Compare that with last January's flood: Sonoma County typed in a situation report detailing critical problems, such as bridges threatened by floating debris. In the past, that report would have taken hours to disseminate. But with Notes' server replication, "the minute they typed that in, everybody connected to the system saw that report," Armstrong said. "It was very good at giving everyone early notification of where the problems were and what type of assistance was going to be required."

RIMS also prioritizes requests, helping avoid overdeployment and misdirected resources. In the past, if a helicopter was on a fact-finding tour for legislators, emergency workers knew only that it was unavailable. Now, if a flash request comes in about someone standing in a flood, about to drown on top of a car, OES knows what the helicopter is being used for and can redirect it to the rescue.

OES also embedded a PC-based geographic information system engine in Notes. This engine is used to map all the levies in the central valley-something that will be of great use in the next flood.

With Notes tracking every aspect of disaster coordination, OES can better monitor its performance to improve response in the next disaster. "We can focus in on areas where we think we are slow or weak," Armstrong said. "We can see how long it took us to fill a request or to prepare and disseminate a report."

Fiscal tracking also has been a boon. "Without any kind of automation, it was virtually impossible for OES to know how much [we] had spent on any one thing or determine how much more we would need," Bowles said. "With the Notes-based administrative system, we're able to tell in real time exactly where we are on the budget." For example, 75 percent of OES' response costs are reimbursable from FEMA. But without a way to track and document those costs in the past, reimbursements were late or even missed.
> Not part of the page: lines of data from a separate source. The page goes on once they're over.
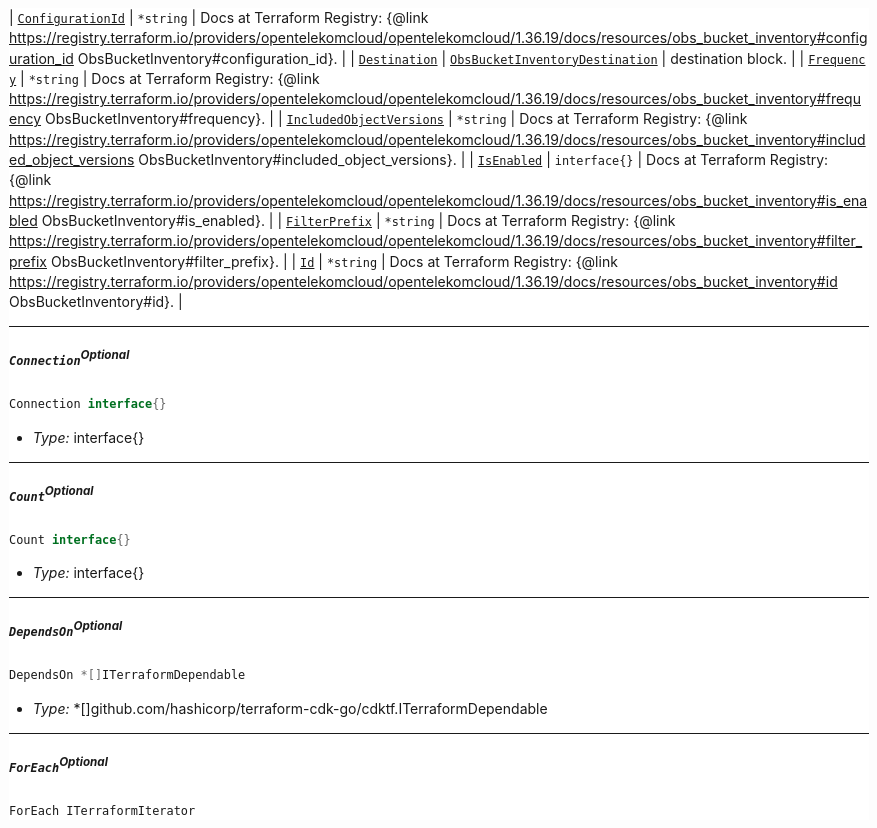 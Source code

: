 | <code><a href="#@cdktf/provider-opentelekomcloud.obsBucketInventory.ObsBucketInventoryConfig.property.configurationId">ConfigurationId</a></code> | <code>*string</code> | Docs at Terraform Registry: {@link https://registry.terraform.io/providers/opentelekomcloud/opentelekomcloud/1.36.19/docs/resources/obs_bucket_inventory#configuration_id ObsBucketInventory#configuration_id}. |
| <code><a href="#@cdktf/provider-opentelekomcloud.obsBucketInventory.ObsBucketInventoryConfig.property.destination">Destination</a></code> | <code><a href="#@cdktf/provider-opentelekomcloud.obsBucketInventory.ObsBucketInventoryDestination">ObsBucketInventoryDestination</a></code> | destination block. |
| <code><a href="#@cdktf/provider-opentelekomcloud.obsBucketInventory.ObsBucketInventoryConfig.property.frequency">Frequency</a></code> | <code>*string</code> | Docs at Terraform Registry: {@link https://registry.terraform.io/providers/opentelekomcloud/opentelekomcloud/1.36.19/docs/resources/obs_bucket_inventory#frequency ObsBucketInventory#frequency}. |
| <code><a href="#@cdktf/provider-opentelekomcloud.obsBucketInventory.ObsBucketInventoryConfig.property.includedObjectVersions">IncludedObjectVersions</a></code> | <code>*string</code> | Docs at Terraform Registry: {@link https://registry.terraform.io/providers/opentelekomcloud/opentelekomcloud/1.36.19/docs/resources/obs_bucket_inventory#included_object_versions ObsBucketInventory#included_object_versions}. |
| <code><a href="#@cdktf/provider-opentelekomcloud.obsBucketInventory.ObsBucketInventoryConfig.property.isEnabled">IsEnabled</a></code> | <code>interface{}</code> | Docs at Terraform Registry: {@link https://registry.terraform.io/providers/opentelekomcloud/opentelekomcloud/1.36.19/docs/resources/obs_bucket_inventory#is_enabled ObsBucketInventory#is_enabled}. |
| <code><a href="#@cdktf/provider-opentelekomcloud.obsBucketInventory.ObsBucketInventoryConfig.property.filterPrefix">FilterPrefix</a></code> | <code>*string</code> | Docs at Terraform Registry: {@link https://registry.terraform.io/providers/opentelekomcloud/opentelekomcloud/1.36.19/docs/resources/obs_bucket_inventory#filter_prefix ObsBucketInventory#filter_prefix}. |
| <code><a href="#@cdktf/provider-opentelekomcloud.obsBucketInventory.ObsBucketInventoryConfig.property.id">Id</a></code> | <code>*string</code> | Docs at Terraform Registry: {@link https://registry.terraform.io/providers/opentelekomcloud/opentelekomcloud/1.36.19/docs/resources/obs_bucket_inventory#id ObsBucketInventory#id}. |

---

##### `Connection`<sup>Optional</sup> <a name="Connection" id="@cdktf/provider-opentelekomcloud.obsBucketInventory.ObsBucketInventoryConfig.property.connection"></a>

```go
Connection interface{}
```

- *Type:* interface{}

---

##### `Count`<sup>Optional</sup> <a name="Count" id="@cdktf/provider-opentelekomcloud.obsBucketInventory.ObsBucketInventoryConfig.property.count"></a>

```go
Count interface{}
```

- *Type:* interface{}

---

##### `DependsOn`<sup>Optional</sup> <a name="DependsOn" id="@cdktf/provider-opentelekomcloud.obsBucketInventory.ObsBucketInventoryConfig.property.dependsOn"></a>

```go
DependsOn *[]ITerraformDependable
```

- *Type:* *[]github.com/hashicorp/terraform-cdk-go/cdktf.ITerraformDependable

---

##### `ForEach`<sup>Optional</sup> <a name="ForEach" id="@cdktf/provider-opentelekomcloud.obsBucketInventory.ObsBucketInventoryConfig.property.forEach"></a>

```go
ForEach ITerraformIterator
```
"Within a week of a disaster, we can give a report to both the legislature and FEMA on exactly what that disaster cost," Bowles said. "In the past, it took six months, minimum."

The Future

Still to come is the rollout to the last eight of the 58 counties and the cities within them. While all agencies that are adopting RIMS can gain entry from a Notes client, as the system grows, counties will have to install servers because OES will have difficulty handling the dial-in load.

Some agencies already have invested in their own automation. A few decided to drop their systems and adopt RIMS. But for those reluctant to install RIMS, OES is working to link to their systems.
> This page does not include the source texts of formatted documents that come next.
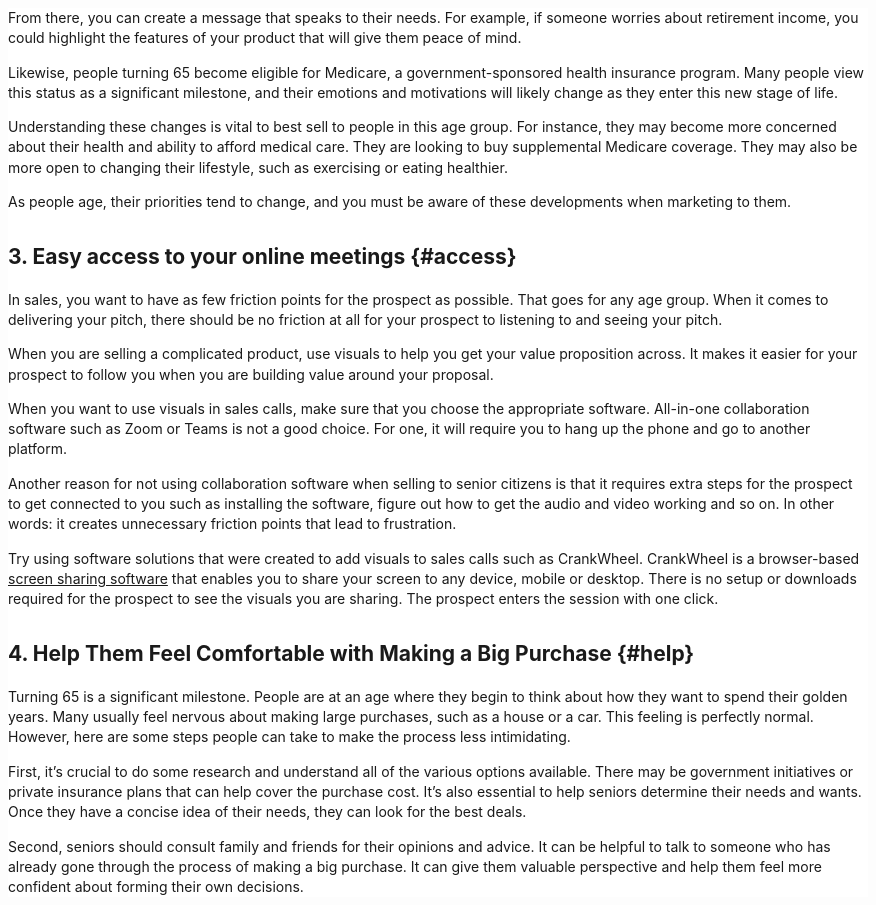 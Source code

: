From there, you can create a message that speaks to their needs. For example, if someone worries about retirement income, you could highlight the features of your product that will give them peace of mind.

Likewise, people turning 65 become eligible for Medicare, a government-sponsored health insurance program. Many people view this status as a significant milestone, and their emotions and motivations will likely change as they enter this new stage of life.

Understanding these changes is vital to best sell to people in this age group. For instance, they may become more concerned about their health and ability to afford medical care. They are looking to buy supplemental Medicare coverage. They may also be more open to changing their lifestyle, such as exercising or eating healthier.

As people age, their priorities tend to change, and you must be aware of these developments when marketing to them.

## 3. Easy access to your online meetings {#access}

In sales, you want to have as few friction points for the prospect as possible. That goes for any age group. When it comes to delivering your pitch, there should be no friction at all for your prospect to listening to and seeing your pitch.

When you are selling a complicated product, use visuals to help you get your value proposition across. It makes it easier for your prospect to follow you when you are building value around your proposal.

When you want to use visuals in sales calls, make sure that you choose the appropriate software. All-in-one collaboration software such as Zoom or Teams is not a good choice. For one, it will require you to hang up the phone and go to another platform.

Another reason for not using collaboration software when selling to senior citizens is that it requires extra steps for the prospect to get connected to you such as installing the software, figure out how to get the audio and video working and so on. In other words: it creates unnecessary friction points that lead to frustration.

Try using software solutions that were created to add visuals to sales calls such as CrankWheel. CrankWheel is a browser-based [screen sharing software](https://crankwheel.com/screen-sharing/) that enables you to share your screen to any device, mobile or desktop. There is no setup or downloads required for the prospect to see the visuals you are sharing. The prospect enters the session with one click.

## 4. Help Them Feel Comfortable with Making a Big Purchase {#help}

Turning 65 is a significant milestone. People are at an age where they begin to think about how they want to spend their golden years. Many usually feel nervous about making large purchases, such as a house or a car. This feeling is perfectly normal. However, here are some steps people can take to make the process less intimidating.

First, it’s crucial to do some research and understand all of the various options available. There may be government initiatives or private insurance plans that can help cover the purchase cost. It’s also essential to help seniors determine their needs and wants. Once they have a concise idea of their needs, they can look for the best deals.

Second, seniors should consult family and friends for their opinions and advice. It can be helpful to talk to someone who has already gone through the process of making a big purchase. It can give them valuable perspective and help them feel more confident about forming their own decisions.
Even with Notes' ease of use, keeping users proficient is a challenge. It can be weeks or months between disasters, making it easy to forget how RIMS works. OES is starting monthly tests in which counties call in practice requests to keep everyone fresh.

Ease of applications development has its downside too. "Because it's so easy to create and modify applications, we sometimes start to get ahead of the end user," Armstrong said. "We've had to slow down our whole application development and let the state catch up."

Slowed But Not Shelved

OES is still working on hooks to simulation programs to help predict the effects of disasters.

"That's probably one of the greatest future benefits," Bowles said. "If you get a big earthquake, it's going to be hours before people at the local level can even climb out from underneath the rubble. Using modeling tools, within a half-hour OES can [assess]-with 80 percent accuracy-exactly what happened, so by the time the locals are just getting themselves going, we can have resources on the way."

Jane Morrissey is a free-lance writer based in Denver.